The timeout will hit iff a connection stays at the `connecting` state longer
than the timeout value, as indicated by
ClusterConnectionStates.NodeConnectionState. The connection state of a node
will change iff `SelectionKey.OP_CONNECT` is detected by
`nioSelector.Select()`. The connection state may transit from `connecting` to
a) `disconnected` when SocketChannel.finishConnect() throws IOException.
b) `connected` when SocketChannel.finishConnect() return TRUE.
In other words, the timeout will hit and increase iff the interested
SelectionKey.OP_CONNECT doesn't trigger before the timeout arrives, which
means, for example, network congestion, failure of the ARP request, packet
filtering, routing error, or a silent discard may happen. (I didn’t read the
Java NIO source code. Please correct me the case when OP_CONNECT won’t get
triggered if I’m wrong)
4)
A) Connection timeout dominates both request timeout and API timeout
When connection timeout hits, the connection will be closed. The client will be
notified either by the responses constructed by NetworkClient or the callbacks
attached to the request. As a result, the request failure will be handled
before either connection timeout or API timeout arrives.
B) Neither request timeout or API timeout dominates connection timeout
i) Request timeout: Because request timeout only affects in-flight requests,
after the API NetworkClient.ready() is invoked, the connection won't get closed
after "request.timeout.ms” hits. Before
1. the SocketChannel is connected
2. SSL handshake finished
3. authentication has finished (SASL)
, clients won't be able to invoke NetworkClient.send() to send any request,
which means no in-flight request targeting to the connection will be added.
ii) API timeout: In AdminClient, API timeout acts by putting a smaller and
smaller timeout value to the chain of requests in a same API. After the API
timeout hits, the retry logic won't close any connection. In consumer, API
timeout acts as a whole by putting a limit to the code block executing time.
The retry logic won't close any connection as well.
Conclusion:
Thanks again for the long feedback and I’m always enjoying them. I’ve
supplement the above discussion into the KIP proposal. Please let me know what
you think.
Best, - Cheng Tan
> On Jun 2, 2020, at 3:01 AM, Rajini Sivaram <[email protected]> wrote:
>
> Hi Cheng,
>
> Not sure if the discussion should move back to the DISCUSS thread. I have a
> few questions:
>
> 1) The KIP motivation says that in some cases `request.timeout.ms` doesn't
> timeout connections properly and as a result it takes 127s to detect a
> connection failure. This sounds like a bug rather than a limitation of the
> current approach. Can you explain the scenarios where this occurs?
>
> 2) I think the current proposal is to use non-exponential 10s connection
> timeout as default with the option to use exponential timeout. So
> connection timeouts for every connection attempt will be between 8s and 12s
> by default. Is that correct?
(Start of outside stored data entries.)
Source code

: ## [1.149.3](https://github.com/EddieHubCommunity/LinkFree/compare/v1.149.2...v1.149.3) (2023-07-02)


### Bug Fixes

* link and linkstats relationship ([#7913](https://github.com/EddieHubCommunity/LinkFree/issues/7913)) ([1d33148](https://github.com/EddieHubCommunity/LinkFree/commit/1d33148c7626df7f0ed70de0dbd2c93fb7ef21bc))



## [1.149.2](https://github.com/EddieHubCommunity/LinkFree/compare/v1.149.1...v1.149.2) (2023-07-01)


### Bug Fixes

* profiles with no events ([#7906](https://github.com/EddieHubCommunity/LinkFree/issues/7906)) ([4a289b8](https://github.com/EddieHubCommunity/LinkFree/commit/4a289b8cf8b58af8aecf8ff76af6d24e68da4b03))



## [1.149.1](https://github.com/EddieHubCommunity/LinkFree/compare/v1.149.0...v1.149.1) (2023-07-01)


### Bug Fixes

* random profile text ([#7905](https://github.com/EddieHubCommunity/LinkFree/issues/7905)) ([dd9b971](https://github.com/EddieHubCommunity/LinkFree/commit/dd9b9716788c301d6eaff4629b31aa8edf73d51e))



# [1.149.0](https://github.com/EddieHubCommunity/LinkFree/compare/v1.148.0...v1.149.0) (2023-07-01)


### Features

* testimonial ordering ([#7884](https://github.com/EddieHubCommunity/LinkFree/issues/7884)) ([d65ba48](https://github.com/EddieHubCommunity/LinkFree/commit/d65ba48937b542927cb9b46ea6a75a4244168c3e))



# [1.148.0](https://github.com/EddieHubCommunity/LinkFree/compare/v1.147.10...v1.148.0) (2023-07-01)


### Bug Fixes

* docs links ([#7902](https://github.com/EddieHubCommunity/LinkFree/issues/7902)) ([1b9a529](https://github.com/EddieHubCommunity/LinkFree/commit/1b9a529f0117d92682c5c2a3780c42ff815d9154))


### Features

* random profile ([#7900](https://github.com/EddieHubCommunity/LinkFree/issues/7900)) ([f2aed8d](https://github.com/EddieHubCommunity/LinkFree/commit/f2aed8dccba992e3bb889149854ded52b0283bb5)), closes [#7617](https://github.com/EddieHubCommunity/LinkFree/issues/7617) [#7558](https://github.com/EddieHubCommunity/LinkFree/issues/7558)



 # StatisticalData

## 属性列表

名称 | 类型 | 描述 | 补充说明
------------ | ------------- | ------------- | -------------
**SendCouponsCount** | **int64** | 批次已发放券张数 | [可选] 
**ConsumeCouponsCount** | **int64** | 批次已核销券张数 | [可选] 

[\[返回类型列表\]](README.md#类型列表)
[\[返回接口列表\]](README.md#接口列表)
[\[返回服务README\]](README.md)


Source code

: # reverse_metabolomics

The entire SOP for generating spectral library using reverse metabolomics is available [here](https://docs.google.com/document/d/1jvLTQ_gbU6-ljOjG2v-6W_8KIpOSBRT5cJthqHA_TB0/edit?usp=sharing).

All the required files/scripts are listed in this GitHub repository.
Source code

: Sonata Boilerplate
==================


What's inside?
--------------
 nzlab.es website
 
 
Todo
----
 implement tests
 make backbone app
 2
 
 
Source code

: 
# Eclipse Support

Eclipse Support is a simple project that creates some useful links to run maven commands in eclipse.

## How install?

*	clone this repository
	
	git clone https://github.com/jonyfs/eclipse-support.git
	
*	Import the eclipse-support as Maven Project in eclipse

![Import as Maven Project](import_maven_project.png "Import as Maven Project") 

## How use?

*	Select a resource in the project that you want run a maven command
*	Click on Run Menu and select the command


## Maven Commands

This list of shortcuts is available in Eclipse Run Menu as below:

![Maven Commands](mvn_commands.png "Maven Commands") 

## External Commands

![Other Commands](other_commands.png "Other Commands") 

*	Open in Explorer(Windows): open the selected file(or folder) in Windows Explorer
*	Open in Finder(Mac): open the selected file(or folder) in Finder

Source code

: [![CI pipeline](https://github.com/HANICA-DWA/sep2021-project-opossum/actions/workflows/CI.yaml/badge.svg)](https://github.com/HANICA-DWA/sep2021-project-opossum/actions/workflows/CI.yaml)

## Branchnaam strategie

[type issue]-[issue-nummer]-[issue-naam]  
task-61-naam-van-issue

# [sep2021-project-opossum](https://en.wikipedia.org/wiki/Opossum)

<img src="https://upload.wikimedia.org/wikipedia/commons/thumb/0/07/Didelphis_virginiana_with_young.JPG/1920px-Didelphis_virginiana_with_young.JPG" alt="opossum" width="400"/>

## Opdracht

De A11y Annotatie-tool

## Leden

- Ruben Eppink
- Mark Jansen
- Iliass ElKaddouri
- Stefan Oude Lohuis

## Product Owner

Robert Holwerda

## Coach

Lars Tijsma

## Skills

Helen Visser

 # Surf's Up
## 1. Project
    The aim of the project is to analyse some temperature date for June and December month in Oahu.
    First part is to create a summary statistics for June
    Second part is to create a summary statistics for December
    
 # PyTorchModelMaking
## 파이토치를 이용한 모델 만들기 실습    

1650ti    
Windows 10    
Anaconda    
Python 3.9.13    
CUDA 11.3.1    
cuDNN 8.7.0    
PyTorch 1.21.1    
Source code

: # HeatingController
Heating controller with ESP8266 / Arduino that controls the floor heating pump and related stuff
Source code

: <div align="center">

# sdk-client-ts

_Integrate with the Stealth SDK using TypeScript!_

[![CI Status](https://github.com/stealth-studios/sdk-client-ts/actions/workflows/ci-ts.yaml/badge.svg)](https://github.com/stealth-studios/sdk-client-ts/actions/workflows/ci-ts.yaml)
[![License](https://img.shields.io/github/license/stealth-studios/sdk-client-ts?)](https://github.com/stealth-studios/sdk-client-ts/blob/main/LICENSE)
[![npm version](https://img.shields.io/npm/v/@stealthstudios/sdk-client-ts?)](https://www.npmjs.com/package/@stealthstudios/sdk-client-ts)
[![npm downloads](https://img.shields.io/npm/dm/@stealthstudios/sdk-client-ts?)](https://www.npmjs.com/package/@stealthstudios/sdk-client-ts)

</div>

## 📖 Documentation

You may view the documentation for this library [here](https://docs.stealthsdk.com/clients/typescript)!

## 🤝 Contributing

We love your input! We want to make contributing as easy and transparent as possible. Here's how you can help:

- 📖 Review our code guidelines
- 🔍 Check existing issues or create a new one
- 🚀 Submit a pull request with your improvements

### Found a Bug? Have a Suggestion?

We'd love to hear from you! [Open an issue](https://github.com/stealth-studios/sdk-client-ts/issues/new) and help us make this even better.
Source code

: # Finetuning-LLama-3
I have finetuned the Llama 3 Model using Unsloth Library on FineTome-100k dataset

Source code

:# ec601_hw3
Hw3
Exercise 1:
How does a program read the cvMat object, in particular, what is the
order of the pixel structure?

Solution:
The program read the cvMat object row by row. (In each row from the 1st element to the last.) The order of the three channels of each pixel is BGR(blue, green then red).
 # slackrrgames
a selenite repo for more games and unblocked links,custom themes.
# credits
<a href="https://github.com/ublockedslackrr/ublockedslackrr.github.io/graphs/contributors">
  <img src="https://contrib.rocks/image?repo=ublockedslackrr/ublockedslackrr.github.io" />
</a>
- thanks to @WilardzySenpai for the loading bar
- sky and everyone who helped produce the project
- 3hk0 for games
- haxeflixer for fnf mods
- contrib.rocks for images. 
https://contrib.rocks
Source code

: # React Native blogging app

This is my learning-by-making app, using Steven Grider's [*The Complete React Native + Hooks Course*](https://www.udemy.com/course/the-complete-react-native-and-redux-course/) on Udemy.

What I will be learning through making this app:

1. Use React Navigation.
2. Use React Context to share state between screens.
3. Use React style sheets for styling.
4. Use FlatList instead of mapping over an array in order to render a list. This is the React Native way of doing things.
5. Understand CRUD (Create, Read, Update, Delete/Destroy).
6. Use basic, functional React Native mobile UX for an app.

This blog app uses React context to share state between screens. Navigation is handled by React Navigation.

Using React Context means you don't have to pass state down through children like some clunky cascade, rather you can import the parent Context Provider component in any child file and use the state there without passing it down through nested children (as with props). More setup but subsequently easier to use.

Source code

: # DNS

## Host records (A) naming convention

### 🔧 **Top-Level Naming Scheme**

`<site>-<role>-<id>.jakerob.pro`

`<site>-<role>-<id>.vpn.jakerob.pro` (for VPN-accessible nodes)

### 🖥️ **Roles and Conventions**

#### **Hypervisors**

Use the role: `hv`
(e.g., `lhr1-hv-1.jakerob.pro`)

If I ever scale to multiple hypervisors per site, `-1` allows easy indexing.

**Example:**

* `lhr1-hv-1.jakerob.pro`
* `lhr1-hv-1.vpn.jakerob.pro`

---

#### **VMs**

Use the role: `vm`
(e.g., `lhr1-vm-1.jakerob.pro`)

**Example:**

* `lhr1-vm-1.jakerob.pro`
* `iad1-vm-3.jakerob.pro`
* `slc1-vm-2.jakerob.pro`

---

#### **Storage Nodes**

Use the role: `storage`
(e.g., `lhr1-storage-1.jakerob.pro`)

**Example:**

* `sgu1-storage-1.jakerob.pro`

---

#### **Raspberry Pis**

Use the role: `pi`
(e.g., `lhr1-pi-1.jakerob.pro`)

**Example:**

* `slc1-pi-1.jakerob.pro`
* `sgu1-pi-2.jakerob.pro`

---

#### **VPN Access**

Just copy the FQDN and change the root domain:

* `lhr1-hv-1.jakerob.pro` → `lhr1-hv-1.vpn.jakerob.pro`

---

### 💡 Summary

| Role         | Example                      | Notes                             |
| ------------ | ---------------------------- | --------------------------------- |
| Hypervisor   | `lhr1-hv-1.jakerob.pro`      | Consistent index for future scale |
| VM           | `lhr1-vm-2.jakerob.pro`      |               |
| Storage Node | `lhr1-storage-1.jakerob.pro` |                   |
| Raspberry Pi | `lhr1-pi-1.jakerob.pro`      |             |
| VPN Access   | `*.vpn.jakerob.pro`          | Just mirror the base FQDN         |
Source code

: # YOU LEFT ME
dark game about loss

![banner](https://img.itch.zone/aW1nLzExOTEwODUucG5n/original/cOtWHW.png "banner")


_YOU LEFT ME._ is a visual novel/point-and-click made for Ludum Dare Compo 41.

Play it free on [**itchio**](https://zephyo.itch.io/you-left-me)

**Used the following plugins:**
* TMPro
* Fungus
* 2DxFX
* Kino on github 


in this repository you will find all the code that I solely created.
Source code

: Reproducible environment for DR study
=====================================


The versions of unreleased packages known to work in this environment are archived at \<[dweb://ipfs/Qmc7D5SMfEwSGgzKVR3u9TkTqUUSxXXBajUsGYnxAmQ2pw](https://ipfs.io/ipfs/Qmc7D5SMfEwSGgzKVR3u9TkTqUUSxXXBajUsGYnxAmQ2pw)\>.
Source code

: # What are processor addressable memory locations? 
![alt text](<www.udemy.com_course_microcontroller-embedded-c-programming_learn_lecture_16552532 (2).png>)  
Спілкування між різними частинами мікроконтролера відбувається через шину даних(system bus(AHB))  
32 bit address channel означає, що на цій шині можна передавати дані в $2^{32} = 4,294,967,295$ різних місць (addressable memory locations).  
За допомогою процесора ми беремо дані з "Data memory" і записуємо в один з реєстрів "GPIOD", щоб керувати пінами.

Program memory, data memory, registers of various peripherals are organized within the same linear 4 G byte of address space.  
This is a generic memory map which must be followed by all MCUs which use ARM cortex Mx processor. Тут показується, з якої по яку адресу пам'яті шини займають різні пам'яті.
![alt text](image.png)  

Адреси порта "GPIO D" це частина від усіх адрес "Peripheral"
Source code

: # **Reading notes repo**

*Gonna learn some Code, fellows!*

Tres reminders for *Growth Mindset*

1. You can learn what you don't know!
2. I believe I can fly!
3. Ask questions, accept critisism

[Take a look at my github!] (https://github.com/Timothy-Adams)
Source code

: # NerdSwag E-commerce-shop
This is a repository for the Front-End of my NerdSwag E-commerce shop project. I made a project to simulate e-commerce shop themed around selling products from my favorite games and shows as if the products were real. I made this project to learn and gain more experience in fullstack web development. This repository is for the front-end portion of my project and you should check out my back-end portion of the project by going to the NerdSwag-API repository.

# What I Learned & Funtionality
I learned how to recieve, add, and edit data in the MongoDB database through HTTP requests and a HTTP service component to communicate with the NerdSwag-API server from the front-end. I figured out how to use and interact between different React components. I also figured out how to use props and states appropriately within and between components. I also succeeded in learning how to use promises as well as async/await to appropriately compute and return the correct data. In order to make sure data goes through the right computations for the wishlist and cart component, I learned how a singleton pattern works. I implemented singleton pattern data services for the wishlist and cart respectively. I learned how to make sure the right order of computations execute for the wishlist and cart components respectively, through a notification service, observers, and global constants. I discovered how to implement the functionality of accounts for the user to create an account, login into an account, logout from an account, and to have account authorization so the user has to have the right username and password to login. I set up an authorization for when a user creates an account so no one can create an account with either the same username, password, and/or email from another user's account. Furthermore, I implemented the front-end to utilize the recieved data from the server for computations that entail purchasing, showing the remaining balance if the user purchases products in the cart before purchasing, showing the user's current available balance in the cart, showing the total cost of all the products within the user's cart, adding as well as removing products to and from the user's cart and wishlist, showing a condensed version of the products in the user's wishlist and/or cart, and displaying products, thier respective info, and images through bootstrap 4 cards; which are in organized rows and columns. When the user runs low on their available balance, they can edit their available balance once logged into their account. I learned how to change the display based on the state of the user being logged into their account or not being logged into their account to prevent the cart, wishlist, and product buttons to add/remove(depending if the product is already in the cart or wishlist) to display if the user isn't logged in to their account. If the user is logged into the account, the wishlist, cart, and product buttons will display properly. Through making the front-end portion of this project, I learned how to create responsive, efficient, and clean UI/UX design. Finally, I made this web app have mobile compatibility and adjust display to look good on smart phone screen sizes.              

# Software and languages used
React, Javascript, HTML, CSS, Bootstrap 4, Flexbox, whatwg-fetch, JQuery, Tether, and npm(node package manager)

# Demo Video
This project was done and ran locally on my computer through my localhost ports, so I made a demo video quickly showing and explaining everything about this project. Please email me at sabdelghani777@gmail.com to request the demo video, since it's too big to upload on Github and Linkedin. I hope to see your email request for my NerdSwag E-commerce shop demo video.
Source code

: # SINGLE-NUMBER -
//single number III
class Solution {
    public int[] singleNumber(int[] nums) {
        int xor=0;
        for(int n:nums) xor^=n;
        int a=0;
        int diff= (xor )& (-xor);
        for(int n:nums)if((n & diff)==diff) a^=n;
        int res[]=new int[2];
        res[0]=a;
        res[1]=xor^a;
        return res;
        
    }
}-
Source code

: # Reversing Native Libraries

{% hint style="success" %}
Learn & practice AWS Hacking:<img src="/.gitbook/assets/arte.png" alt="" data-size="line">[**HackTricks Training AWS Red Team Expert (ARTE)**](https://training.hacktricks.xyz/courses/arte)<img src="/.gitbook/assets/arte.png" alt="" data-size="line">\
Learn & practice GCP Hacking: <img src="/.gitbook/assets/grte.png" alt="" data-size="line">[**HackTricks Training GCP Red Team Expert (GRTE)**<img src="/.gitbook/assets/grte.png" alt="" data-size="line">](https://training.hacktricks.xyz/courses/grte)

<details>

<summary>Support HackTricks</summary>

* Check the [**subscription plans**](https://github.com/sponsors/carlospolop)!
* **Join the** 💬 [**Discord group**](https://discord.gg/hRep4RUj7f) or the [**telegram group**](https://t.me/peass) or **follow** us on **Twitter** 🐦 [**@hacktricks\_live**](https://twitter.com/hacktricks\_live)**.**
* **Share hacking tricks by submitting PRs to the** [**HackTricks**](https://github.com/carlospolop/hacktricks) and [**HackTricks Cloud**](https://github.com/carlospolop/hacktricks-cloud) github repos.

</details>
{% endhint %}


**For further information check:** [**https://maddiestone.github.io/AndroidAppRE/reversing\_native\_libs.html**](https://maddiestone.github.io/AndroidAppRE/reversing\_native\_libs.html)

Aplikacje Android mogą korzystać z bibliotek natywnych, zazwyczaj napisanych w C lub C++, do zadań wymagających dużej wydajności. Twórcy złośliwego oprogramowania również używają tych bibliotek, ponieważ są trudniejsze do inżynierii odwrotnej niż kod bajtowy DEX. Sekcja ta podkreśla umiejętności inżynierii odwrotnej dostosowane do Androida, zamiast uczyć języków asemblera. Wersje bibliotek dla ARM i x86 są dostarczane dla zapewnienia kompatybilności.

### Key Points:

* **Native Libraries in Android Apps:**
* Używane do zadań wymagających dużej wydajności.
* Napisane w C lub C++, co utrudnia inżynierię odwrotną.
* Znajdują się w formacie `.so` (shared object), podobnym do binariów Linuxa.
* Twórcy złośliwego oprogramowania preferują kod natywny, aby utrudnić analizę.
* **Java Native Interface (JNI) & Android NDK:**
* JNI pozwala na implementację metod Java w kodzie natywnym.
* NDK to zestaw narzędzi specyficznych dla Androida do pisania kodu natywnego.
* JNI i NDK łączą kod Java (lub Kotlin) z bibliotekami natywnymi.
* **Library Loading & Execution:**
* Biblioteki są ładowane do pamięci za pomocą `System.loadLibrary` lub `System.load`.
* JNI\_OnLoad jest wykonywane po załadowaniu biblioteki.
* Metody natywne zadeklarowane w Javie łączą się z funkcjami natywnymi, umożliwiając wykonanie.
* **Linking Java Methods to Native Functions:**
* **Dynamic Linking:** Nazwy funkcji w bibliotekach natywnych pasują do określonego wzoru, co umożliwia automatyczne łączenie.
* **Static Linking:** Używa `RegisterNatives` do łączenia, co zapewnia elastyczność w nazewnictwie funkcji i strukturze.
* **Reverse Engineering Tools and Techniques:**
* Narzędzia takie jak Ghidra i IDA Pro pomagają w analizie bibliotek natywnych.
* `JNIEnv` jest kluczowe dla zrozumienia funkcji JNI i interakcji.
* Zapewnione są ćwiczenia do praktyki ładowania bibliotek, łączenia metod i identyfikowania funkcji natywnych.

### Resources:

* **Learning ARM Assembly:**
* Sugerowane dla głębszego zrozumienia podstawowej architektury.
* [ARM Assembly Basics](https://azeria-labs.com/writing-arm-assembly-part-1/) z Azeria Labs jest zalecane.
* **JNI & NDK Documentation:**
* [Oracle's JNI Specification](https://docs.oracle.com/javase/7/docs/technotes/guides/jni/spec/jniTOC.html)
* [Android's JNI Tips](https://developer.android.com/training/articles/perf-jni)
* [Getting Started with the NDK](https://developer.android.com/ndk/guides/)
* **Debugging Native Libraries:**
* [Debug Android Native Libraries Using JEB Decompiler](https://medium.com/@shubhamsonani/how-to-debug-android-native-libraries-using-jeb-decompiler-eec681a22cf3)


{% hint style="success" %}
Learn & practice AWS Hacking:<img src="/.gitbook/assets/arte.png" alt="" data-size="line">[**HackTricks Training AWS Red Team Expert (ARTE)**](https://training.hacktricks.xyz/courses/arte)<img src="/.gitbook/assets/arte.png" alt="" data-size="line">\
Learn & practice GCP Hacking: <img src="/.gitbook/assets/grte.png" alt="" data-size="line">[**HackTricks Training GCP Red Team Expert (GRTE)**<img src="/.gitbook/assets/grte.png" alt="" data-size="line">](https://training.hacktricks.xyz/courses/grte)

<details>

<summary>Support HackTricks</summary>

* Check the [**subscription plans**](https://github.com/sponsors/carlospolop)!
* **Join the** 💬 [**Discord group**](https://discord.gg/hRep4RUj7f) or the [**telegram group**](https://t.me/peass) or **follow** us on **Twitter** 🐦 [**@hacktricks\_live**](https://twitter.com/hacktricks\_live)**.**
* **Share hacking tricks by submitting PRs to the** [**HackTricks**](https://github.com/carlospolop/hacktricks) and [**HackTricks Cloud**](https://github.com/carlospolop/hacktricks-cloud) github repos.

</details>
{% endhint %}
Should we use a default max timeout to enable
> exponential timeout by default since 8s seems rather small?
>
> 3) What is the scope of `failures` used to determine connection timeout
> with exponential timeouts? Will we always use 10s followed by 20s every
> time a connection is attempted?
>
> 4) It will be good if we can include two flows with the relationship
> between various timeouts in the KIP. One with a fixed node like a typical
> produce/consume request to the leader and another that uses
> `leastLoadedNode` like a metadata request. Having the comparison between
> the current and proposed behaviour w.r.t all configurable timeouts (the two
> new connection timeouts, request timeout, api timeout etc.) will be useful.
>
> Regards,
>
> Rajini
>